Input Sanitization - Filter out key-generation requests before they reach the LLM:

from fastapi import FastAPI, Request
app = FastAPI()

async def sanitize_input(request: Request):
    data = await request.json()
    
    # Block common key generation phrases
    blocked_phrases = [
        "generate api key",
        "create credentials",
        "example key",
        "test token"
    ]
    
    for phrase in blocked_phrases:
        if phrase in data.get('prompt', '').lower():
            return True  # Block request
    
    return False

Output Filtering - Scan LLM responses before returning them to users:

def filter_response(response):
    # Remove any detected keys
    patterns = [
        r'sk-[a-zA-Z0-9]{20,}',
        r'AIza[0-9A-Za-z_-]{35}',
        r'ghp_[a-zA-Z0-9]{36}'
    ]
    
    for pattern in patterns:
        response = re.sub(pattern, "[REDACTED]", response)
    
    return response

Rate Limiting and Monitoring - Implement strict rate limits on LLM endpoints and monitor for suspicious patterns:

from slowapi import Limiter, _rate_limit_exceeded
from slowapi.util import get_remote_address
from slowapi.errors import RateLimitExceeded

limiter = Limiter(key_func=get_remote_address)
limiter.limit("100/minute")(app)

@app.exception_handler(RateLimitExceeded)
async def rate_limit_handler(request: Request, exc: RateLimitExceeded):
    return JSONResponse(
        status_code=429,
        content={"detail": "Rate limit exceeded"}
    )

Key Rotation and Scope Limitation - Use short-lived API keys with minimal permissions:

# Generate time-limited keys
import time
from cryptography.fernet import Fernet

def generate_temporary_key():
    key = Fernet.generate_key()
    expiry = int(time.time()) + 3600  # 1 hour
    return f"{key.decode()}:{expiry}"

Related CWEs: llmSecurity

CWE IDNameSeverity
CWE-754Improper Check for Unusual or Exceptional Conditions MEDIUM

Frequently Asked Questions

How can I tell if my LLM endpoint has already been compromised by hallucination attacks?
Scan your endpoint with middleBrick's LLM/AI Security module.

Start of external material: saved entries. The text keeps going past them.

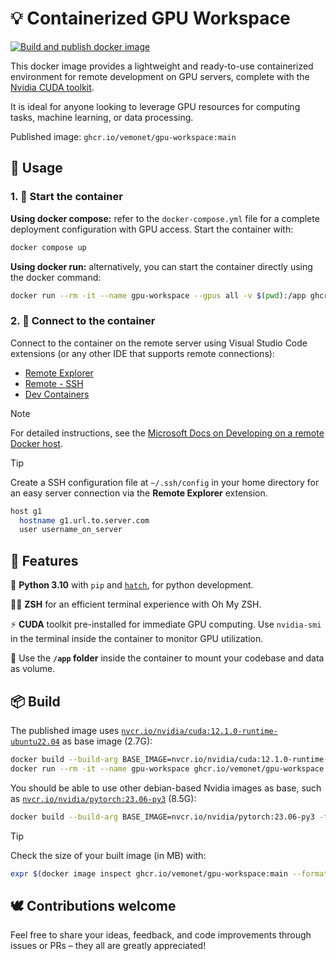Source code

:# 💡 Containerized GPU Workspace

[![Build and publish docker image](https://github.com/vemonet/gpu-workspace/actions/workflows/build.yml/badge.svg)](https://github.com/vemonet/gpu-workspace/actions/workflows/build.yml)

This docker image provides a lightweight and ready-to-use containerized environment for remote development on GPU servers, complete with the [Nvidia CUDA toolkit](https://developer.nvidia.com/cuda-toolkit). 

It is ideal for anyone looking to leverage GPU resources for computing tasks, machine learning, or data processing.

Published image: `ghcr.io/vemonet/gpu-workspace:main`

## 🚀 Usage

### 1. 🐳 Start the container

**Using docker compose:** refer to the `docker-compose.yml` file for a complete deployment configuration with GPU access. Start the container with:

```bash
docker compose up
```

**Using docker run:** alternatively, you can start the container directly using the docker command:

```bash
docker run --rm -it --name gpu-workspace --gpus all -v $(pwd):/app ghcr.io/vemonet/gpu-workspace:main
```

### 2. 🔌 Connect to the container

Connect to the container on the remote server using Visual Studio Code extensions (or any other IDE that supports remote connections):

* [Remote Explorer](https://marketplace.visualstudio.com/items?itemName=ms-vscode.remote-explorer)
* [Remote - SSH](https://marketplace.visualstudio.com/items?itemName=ms-vscode-remote.remote-ssh)
* [Dev Containers](https://marketplace.visualstudio.com/items?itemName=ms-vscode-remote.remote-containers)

> [!NOTE]
>
> For detailed instructions, see the [Microsoft Docs on Developing on a remote Docker host](https://code.visualstudio.com/remote/advancedcontainers/develop-remote-host).

> [!TIP]
>
> Create a SSH configuration file at `~/.ssh/config` in your home directory for an easy server connection via the **Remote Explorer** extension.
>
> ```bash
> host g1
>   hostname g1.url.to.server.com
>   user username_on_server
> ```

## 🔋 Features

🐍 **Python 3.10** with `pip` and [`hatch`](https://hatch.pypa.io/latest/), for python development.

🧑‍💻 **ZSH** for an efficient terminal experience with Oh My ZSH.

⚡ **CUDA** toolkit pre-installed for immediate GPU computing. Use `nvidia-smi` in the terminal inside the container to monitor GPU utilization.

📂 Use the **`/app` folder** inside the container to mount your codebase and data as volume.

## 📦 Build

The published image uses [`nvcr.io/nvidia/cuda:12.1.0-runtime-ubuntu22.04`](https://ngc.nvidia.com/catalog/containers/nvidia:cuda) as base image (2.7G):

```bash
docker build --build-arg BASE_IMAGE=nvcr.io/nvidia/cuda:12.1.0-runtime-ubuntu22.04 -t ghcr.io/vemonet/gpu-workspace:main .
docker run --rm -it --name gpu-workspace ghcr.io/vemonet/gpu-workspace:main
```

You should be able to use other debian-based Nvidia images as base, such as [`nvcr.io/nvidia/pytorch:23.06-py3`](https://ngc.nvidia.com/catalog/containers/nvidia:pytorch) (8.5G):

```bash
docker build --build-arg BASE_IMAGE=nvcr.io/nvidia/pytorch:23.06-py3 -t ghcr.io/vemonet/gpu-workspace:pytorch .
```

> [!TIP]
>
> Check the size of your built image (in MB) with:
>
> ```bash
> expr $(docker image inspect ghcr.io/vemonet/gpu-workspace:main --format='{{.Size}}') / 1000000
> ```

## 🕊️ Contributions welcome

Feel free to share your ideas, feedback, and code improvements through issues or PRs – they all are greatly appreciated!
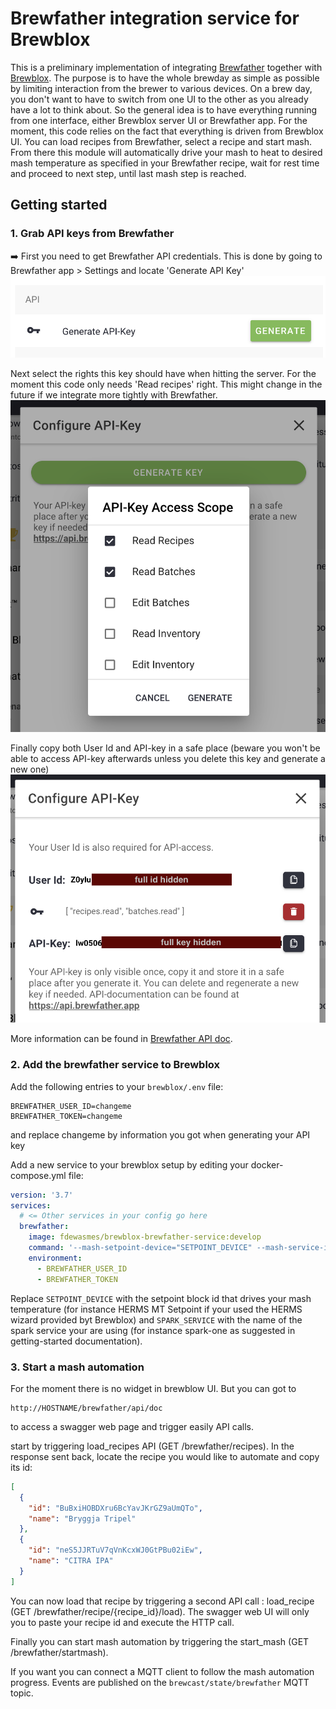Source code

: # Brewfather integration service for Brewblox

This is a preliminary implementation of integrating [Brewfather](https://brewfather.app/) together with [Brewblox](https://www.brewblox.com/).
The purpose is to have the whole brewday as simple as possible by limiting interaction from the brewer to various devices. On a brew day, you don't want to have to switch from one UI to the other as you already have a lot to think about. So the general idea is to have everything running from one interface, either Brewblox server UI or Brewfather app. For the moment, this code relies on the fact that everything is driven from Brewblox UI.
You can load recipes from Brewfather, select a recipe and start mash.
From there this module will automatically drive your mash to heat to desired mash temperature as specified in your Brewfather recipe, wait for rest time and proceed to next step, until last mash step is reached.

## Getting started

### 1. Grab API keys from Brewfather
:arrow_right: First you need to get Brewfather API credentials. This is done by going to Brewfather app > Settings and locate 'Generate API Key'
![Generate API Key screenshot](docs/API-key-generate-screenshot.png)

Next select the rights this key should have when hitting the server. For the moment this code only needs 'Read recipes' right. This might change in the future if we integrate more tightly with Brewfather.
![Manage API Key rights screenshot](docs/API-key-rights-screenshot.png)

Finally copy both User Id and API-key in a safe place (beware you won't be able to access API-key afterwards unless you delete this key and generate a new one)
![get API Key information screenshot](docs/API-key-information-screenshot.png)

More information can be found in [Brewfather API doc](https://docs.brewfather.app/api).

### 2. Add the brewfather service to Brewblox
Add the following entries to your `brewblox/.env` file:

```
BREWFATHER_USER_ID=changeme
BREWFATHER_TOKEN=changeme
```
and replace changeme by information you got when generating your API key

Add a new service to your brewblox setup by editing your docker-compose.yml file:

```yml
version: '3.7'
services:
  # <= Other services in your config go here
  brewfather:
    image: fdewasmes/brewblox-brewfather-service:develop
    command: '--mash-setpoint-device="SETPOINT_DEVICE" --mash-service-id=SPARK_SERVICE'
    environment:
      - BREWFATHER_USER_ID
      - BREWFATHER_TOKEN
```

Replace `SETPOINT_DEVICE` with the setpoint block id that drives your mash temperature (for instance HERMS MT Setpoint if your used the  HERMS wizard provided byt Brewblox) and `SPARK_SERVICE` with the name of the spark service your are using (for instance spark-one as suggested in getting-started documentation).

### 3. Start a mash automation
For the moment there is no widget in brewblow UI. But you can got to 

```
http://HOSTNAME/brewfather/api/doc
```

to access a swagger web page and trigger easily API calls.

start by triggering load_recipes API (GET /brewfather/recipes). In the response sent back, locate the recipe you would like to automate and copy its id:

```json
[
  {
    "id": "BuBxiHOBDXru6BcYavJKrGZ9aUmQTo",
    "name": "Bryggja Tripel"
  },
  {
    "id": "neS5JJRTuV7qVnKcxWJ0GtPBu02iEw",
    "name": "CITRA IPA"
  }
]
```

You can now load that recipe by triggering a second API call : load_recipe (GET /brewfather/recipe/{recipe_id}/load). The swagger web UI will only you to paste your recipe id and execute the HTTP call.

Finally you can start mash automation by triggering the start_mash (GET /brewfather/startmash).

If you want you can connect a MQTT client to follow the mash automation progress. Events are published on the `brewcast/state/brewfather` MQTT topic.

It tests for system prompt leakage, prompt injection, and outputs containing API keys or PII. Look for repeated key patterns in your logs or unexpected API usage that might indicate key exposure.
Are hallucination attacks only a concern for public LLM endpoints?
No. Even internal LLM endpoints can be vulnerable if they process external inputs or have access to API keys. Any system that generates or processes API keys through an LLM is at risk, regardless of whether it's publicly accessible.